COSENZA – Tennis e pochi aggettivi. Il tennis è narrazione, pura drammatizzazione di un duello che avviene, brutale, in pochi scambi, e lascia ad ogni punto un perdente e un vincente sul terreno di gioco. Così era la scrittura di Alessandro Bozzo: essenziale, lapidaria, epidittica. “Frasi corte e pochi aggettivi”.
Ad un anno dalla sua scomparsa- era il 15 marzo del 2013- amici e colleghi di lavoro ricordano Alessandro Bozzo con una pubblicazione a più mani dal titolo “Sacro fuoco. Storie di libertà di stampa” curata da Tommaso Scicchitano. Il volume si avvale del contributo di undici giornalisti e, nella sua particolare eterogeneità, compone un affresco sulla libertà di stampa in Calabria e sulle trame complesse che si intrecciano nella pubblicazione di una notizia o nella sua manipolazione o, addirittura, nella sua omissione. La manipolazione delle notizie è consuetudine in molte redazioni d’Italia, e la Calabria veste la maglia nera. Alessandro Bozzo ha pagato in prima persona l’opposizione a questa nefanda e nefasta consetuidine. Lui, capace di appiccare il sacro fuoco della passione giornalistica nell’animo di compagni di viaggio più timorosi .

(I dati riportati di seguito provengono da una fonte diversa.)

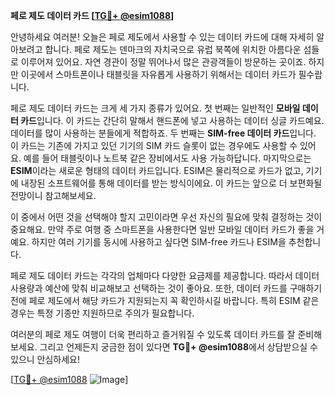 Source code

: **페로 제도 데이터 카드 [[TG💪+ @esim1088](https://t.me/s/esim1088)]**

안녕하세요 여러분! 오늘은 페로 제도에서 사용할 수 있는 데이터 카드에 대해 자세히 알아보려고 합니다. 페로 제도는 덴마크의 자치국으로 유럽 북쪽에 위치한 아름다운 섬들로 이루어져 있어요. 자연 경관이 정말 뛰어나서 많은 관광객들이 방문하는 곳이죠. 하지만 이곳에서 스마트폰이나 태블릿을 자유롭게 사용하기 위해서는 데이터 카드가 필수랍니다.

페로 제도 데이터 카드는 크게 세 가지 종류가 있어요. 첫 번째는 일반적인 **모바일 데이터 카드**입니다. 이 카드는 간단히 말해서 핸드폰에 넣고 사용하는 데이터 싱글 카드예요. 데이터를 많이 사용하는 분들에게 적합하죠. 두 번째는 **SIM-free 데이터 카드**입니다. 이 카드는 기존에 가지고 있던 기기의 SIM 카드 슬롯이 없는 경우에도 사용할 수 있어요. 예를 들어 태블릿이나 노트북 같은 장비에서도 사용 가능하답니다. 마지막으로는 **ESIM**이라는 새로운 형태의 데이터 카드입니다. ESIM은 물리적으로 카드가 없고, 기기에 내장된 소프트웨어를 통해 데이터를 받는 방식이에요. 이 카드는 앞으로 더 보편화될 전망이니 참고해보세요.

이 중에서 어떤 것을 선택해야 할지 고민이라면 우선 자신의 필요에 맞춰 결정하는 것이 중요해요. 만약 주로 여행 중 스마트폰을 사용한다면 일반 모바일 데이터 카드가 좋을 거예요. 하지만 여러 기기를 동시에 사용하고 싶다면 SIM-free 카드나 ESIM을 추천합니다.

페로 제도 데이터 카드는 각각의 업체마다 다양한 요금제를 제공합니다. 따라서 데이터 사용량과 예산에 맞춰 비교해보고 선택하는 것이 좋아요. 또한, 데이터 카드를 구매하기 전에 페로 제도에서 해당 카드가 지원되는지 꼭 확인하시길 바랍니다. 특히 ESIM 같은 경우는 특정 기종만 지원하므로 주의가 필요합니다.

여러분의 페로 제도 여행이 더욱 편리하고 즐거워질 수 있도록 데이터 카드를 잘 준비해보세요. 그리고 언제든지 궁금한 점이 있다면 **TG💪+ @esim1088**에서 상담받으실 수 있으니 안심하세요!

[[TG💪+ @esim1088](https://t.me/s/esim1088) ![Image](https://i.postimg.cc/Y0z9fWf4/image.png)]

Dunque “queste pagine – scrive Tommaso Scicchitano nella presentazione – hanno l’intento di dare voce a chi paradossalmente dovrebbe darla, strappa quel velo ipocrita che vorrebbe farci credere che la libertà di stampa è garantita. L’unica verità che c’è da sapere sull’informazione è che la verità è garantita dalla passione del giornalista, il quale si trova a dover lottare contro la tentazione di autocensura, contro il direttore richiamato dall’editore accusato a sua volta dal politico, contro chi non vuole dare le notizie, contro le querele facili e le richieste di risarcimento danni stratosferiche, spesso contro la paura di prendere un buco”.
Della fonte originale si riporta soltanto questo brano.